[[ Stored data, beginning ]]

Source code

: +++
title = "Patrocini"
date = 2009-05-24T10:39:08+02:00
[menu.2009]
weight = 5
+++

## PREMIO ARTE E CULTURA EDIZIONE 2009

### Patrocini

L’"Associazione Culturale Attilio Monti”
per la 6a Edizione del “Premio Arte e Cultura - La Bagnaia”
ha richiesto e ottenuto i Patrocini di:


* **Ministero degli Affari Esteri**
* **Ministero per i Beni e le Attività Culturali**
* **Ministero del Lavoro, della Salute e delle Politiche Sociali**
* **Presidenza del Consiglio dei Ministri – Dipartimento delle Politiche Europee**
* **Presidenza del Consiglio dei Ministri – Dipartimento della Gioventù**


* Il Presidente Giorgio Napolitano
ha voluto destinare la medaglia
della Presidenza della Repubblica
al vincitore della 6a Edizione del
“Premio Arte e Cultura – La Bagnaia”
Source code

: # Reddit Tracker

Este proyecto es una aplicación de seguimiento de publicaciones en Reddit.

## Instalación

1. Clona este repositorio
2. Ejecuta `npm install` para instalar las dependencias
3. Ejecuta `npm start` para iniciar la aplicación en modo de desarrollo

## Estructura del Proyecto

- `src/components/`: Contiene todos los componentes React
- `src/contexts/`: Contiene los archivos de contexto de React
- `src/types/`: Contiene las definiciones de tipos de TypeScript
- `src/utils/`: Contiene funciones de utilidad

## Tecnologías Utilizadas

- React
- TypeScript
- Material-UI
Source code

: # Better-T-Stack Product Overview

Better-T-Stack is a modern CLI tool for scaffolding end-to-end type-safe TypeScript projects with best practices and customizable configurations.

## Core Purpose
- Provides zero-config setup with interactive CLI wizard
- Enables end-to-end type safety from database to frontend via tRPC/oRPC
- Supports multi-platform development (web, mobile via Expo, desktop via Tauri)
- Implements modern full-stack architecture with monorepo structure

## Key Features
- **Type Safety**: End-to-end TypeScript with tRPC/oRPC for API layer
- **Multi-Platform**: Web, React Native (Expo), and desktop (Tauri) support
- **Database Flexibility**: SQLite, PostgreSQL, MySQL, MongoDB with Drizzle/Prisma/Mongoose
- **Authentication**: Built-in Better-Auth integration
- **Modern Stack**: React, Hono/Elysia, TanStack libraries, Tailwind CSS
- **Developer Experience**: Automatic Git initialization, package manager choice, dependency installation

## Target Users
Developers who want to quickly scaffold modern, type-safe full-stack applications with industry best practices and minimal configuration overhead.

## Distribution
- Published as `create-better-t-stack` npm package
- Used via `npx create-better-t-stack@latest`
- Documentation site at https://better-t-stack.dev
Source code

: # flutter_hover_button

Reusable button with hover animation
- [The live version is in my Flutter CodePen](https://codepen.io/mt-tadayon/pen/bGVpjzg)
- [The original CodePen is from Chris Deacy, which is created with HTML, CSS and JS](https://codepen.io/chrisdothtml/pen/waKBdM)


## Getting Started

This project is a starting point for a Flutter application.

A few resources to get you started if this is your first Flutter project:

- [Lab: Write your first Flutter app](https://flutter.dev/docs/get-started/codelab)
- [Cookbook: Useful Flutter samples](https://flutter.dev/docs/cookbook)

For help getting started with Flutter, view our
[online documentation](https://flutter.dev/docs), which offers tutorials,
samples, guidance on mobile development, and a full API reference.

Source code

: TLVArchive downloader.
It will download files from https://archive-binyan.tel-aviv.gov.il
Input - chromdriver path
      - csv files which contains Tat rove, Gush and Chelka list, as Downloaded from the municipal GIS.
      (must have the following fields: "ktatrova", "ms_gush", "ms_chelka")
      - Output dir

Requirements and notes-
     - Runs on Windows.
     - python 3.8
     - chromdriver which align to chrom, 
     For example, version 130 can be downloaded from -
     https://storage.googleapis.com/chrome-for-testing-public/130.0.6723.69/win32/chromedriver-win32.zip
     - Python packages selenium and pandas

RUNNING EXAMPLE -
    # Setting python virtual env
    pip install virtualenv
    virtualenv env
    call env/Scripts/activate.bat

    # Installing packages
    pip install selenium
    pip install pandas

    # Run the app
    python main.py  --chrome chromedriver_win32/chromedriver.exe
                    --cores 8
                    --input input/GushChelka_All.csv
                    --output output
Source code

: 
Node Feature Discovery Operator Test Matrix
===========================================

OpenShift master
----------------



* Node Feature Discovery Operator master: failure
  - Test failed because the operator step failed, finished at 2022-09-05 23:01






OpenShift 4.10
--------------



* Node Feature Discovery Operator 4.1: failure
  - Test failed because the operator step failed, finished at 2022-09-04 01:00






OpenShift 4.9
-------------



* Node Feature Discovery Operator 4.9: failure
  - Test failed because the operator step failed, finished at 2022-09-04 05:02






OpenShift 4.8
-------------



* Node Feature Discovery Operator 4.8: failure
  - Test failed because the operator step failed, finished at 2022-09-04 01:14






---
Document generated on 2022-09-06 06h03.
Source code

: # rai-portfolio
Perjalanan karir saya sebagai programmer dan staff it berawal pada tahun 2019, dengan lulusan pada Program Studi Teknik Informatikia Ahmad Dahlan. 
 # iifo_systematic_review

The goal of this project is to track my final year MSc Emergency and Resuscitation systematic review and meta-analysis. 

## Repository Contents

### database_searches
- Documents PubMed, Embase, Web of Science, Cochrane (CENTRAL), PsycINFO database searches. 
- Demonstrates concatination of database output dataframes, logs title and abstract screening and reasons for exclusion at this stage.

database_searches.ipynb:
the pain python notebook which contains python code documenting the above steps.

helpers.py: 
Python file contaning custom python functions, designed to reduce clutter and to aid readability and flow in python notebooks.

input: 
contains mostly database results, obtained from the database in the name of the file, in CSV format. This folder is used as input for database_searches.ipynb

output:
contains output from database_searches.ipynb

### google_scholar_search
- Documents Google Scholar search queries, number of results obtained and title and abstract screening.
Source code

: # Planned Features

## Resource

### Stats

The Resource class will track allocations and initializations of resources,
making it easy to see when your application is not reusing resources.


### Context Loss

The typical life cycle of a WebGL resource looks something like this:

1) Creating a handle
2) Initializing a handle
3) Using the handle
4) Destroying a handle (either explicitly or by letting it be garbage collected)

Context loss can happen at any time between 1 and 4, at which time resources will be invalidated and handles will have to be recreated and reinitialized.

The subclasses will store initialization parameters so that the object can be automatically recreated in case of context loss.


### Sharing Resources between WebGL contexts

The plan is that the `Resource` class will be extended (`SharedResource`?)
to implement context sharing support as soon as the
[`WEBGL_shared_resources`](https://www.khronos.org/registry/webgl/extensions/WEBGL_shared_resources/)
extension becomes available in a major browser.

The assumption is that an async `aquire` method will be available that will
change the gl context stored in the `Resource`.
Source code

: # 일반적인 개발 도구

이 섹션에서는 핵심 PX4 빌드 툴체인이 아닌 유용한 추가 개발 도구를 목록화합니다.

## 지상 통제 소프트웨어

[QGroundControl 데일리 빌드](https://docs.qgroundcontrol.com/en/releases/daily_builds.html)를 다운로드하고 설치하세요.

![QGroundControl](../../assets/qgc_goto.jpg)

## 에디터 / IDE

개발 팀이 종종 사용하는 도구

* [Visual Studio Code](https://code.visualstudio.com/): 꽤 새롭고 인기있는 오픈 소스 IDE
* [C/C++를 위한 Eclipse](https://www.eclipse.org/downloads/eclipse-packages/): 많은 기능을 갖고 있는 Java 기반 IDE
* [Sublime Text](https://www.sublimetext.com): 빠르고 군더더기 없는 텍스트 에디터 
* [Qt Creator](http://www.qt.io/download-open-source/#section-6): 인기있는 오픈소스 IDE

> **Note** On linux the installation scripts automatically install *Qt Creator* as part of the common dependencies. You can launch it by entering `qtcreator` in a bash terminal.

[[ Stored data, end ]]
[[ Stored data, beginning ]]

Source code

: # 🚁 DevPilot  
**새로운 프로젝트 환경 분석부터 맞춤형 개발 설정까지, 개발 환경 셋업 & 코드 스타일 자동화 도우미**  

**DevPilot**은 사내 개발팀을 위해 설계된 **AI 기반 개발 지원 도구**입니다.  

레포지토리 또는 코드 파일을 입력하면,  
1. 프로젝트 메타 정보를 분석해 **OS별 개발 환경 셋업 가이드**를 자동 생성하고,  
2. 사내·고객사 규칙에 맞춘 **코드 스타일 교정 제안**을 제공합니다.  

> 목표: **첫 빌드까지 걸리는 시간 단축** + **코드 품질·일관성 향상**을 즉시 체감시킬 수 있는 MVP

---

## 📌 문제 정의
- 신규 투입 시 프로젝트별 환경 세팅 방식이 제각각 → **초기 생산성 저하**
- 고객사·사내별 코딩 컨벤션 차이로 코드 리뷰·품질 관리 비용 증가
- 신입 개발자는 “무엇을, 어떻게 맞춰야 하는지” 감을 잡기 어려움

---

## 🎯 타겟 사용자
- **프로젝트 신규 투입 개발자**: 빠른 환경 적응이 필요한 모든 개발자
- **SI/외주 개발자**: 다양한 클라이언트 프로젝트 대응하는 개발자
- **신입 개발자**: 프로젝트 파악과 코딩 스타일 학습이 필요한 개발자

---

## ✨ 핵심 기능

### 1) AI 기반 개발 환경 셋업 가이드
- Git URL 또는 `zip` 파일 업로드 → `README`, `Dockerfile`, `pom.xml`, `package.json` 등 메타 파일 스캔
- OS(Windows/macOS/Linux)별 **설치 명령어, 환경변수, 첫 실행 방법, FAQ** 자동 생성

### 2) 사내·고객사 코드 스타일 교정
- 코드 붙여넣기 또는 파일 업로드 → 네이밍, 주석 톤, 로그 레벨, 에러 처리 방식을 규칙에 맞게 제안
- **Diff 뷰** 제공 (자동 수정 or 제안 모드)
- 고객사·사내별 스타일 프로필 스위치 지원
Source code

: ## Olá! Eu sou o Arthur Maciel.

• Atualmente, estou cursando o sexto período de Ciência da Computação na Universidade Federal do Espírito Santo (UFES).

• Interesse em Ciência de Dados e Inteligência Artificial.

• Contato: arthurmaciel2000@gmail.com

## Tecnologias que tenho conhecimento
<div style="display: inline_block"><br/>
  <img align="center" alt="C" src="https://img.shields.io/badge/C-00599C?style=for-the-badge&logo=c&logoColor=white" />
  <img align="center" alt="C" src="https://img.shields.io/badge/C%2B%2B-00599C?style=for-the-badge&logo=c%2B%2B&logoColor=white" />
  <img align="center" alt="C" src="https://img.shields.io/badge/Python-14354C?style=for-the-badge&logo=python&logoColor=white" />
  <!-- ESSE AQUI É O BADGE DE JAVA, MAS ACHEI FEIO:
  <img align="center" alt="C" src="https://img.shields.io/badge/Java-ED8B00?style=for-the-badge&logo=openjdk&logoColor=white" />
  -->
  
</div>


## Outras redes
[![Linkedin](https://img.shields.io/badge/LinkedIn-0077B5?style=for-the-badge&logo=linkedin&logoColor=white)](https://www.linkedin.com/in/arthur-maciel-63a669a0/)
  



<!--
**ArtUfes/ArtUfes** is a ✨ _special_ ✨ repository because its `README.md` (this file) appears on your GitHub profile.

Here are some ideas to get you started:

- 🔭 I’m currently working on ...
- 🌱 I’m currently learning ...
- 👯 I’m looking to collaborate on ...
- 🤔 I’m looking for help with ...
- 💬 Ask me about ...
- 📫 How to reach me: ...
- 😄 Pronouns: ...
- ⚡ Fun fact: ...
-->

[[ Stored data, end ]]

• Action item: Which lines above hold the word "Node"? Copy each of them.

• Answer space:
Node Feature Discovery Operator Test Matrix
* Node Feature Discovery Operator master: failure
* Node Feature Discovery Operator 4.1: failure
* Node Feature Discovery Operator 4.9: failure
* Node Feature Discovery Operator 4.8: failure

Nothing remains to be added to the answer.